_Instructions to follow:_ Go through the data and retrieve each line that includes the string "connector".

_Material supplied:_

::::

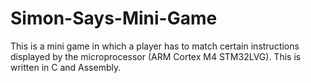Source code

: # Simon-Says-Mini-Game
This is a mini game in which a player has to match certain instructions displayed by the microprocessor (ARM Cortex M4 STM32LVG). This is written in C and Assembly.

::::

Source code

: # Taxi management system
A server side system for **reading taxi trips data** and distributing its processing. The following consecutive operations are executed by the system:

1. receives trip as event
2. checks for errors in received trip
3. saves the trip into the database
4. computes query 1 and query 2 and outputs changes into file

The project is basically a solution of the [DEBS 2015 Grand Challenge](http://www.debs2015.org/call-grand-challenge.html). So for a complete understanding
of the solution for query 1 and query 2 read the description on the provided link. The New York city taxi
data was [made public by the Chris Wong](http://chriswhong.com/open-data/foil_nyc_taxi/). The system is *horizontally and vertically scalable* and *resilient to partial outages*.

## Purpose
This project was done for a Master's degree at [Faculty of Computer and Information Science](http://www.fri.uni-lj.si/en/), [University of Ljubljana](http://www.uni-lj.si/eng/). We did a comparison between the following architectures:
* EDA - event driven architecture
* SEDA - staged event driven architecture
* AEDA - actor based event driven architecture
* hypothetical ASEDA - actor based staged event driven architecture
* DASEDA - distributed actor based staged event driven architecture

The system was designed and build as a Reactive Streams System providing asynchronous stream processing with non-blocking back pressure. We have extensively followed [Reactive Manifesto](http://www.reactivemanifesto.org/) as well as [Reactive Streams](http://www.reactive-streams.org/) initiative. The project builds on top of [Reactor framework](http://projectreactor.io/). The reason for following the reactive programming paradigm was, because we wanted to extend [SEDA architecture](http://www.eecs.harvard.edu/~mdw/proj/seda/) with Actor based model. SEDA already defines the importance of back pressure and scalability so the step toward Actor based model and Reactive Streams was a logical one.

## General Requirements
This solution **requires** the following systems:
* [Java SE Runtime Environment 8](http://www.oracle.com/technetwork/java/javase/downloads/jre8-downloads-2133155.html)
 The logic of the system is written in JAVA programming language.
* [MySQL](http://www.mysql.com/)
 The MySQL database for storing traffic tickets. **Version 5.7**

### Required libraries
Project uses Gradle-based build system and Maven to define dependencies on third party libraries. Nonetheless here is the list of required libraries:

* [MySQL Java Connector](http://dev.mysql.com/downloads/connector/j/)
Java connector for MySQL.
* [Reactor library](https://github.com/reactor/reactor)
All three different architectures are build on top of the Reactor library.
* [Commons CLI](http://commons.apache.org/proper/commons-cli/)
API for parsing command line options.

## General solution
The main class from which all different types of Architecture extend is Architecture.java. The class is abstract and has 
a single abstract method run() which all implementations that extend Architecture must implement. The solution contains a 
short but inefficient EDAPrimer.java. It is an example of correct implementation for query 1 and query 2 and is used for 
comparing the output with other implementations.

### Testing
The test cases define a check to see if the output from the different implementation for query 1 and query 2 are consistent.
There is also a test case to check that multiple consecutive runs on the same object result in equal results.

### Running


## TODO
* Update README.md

::::

_Answer to this exercise:_
* [MySQL Java Connector](http://dev.mysql.com/downloads/connector/j/)
Java connector for MySQL.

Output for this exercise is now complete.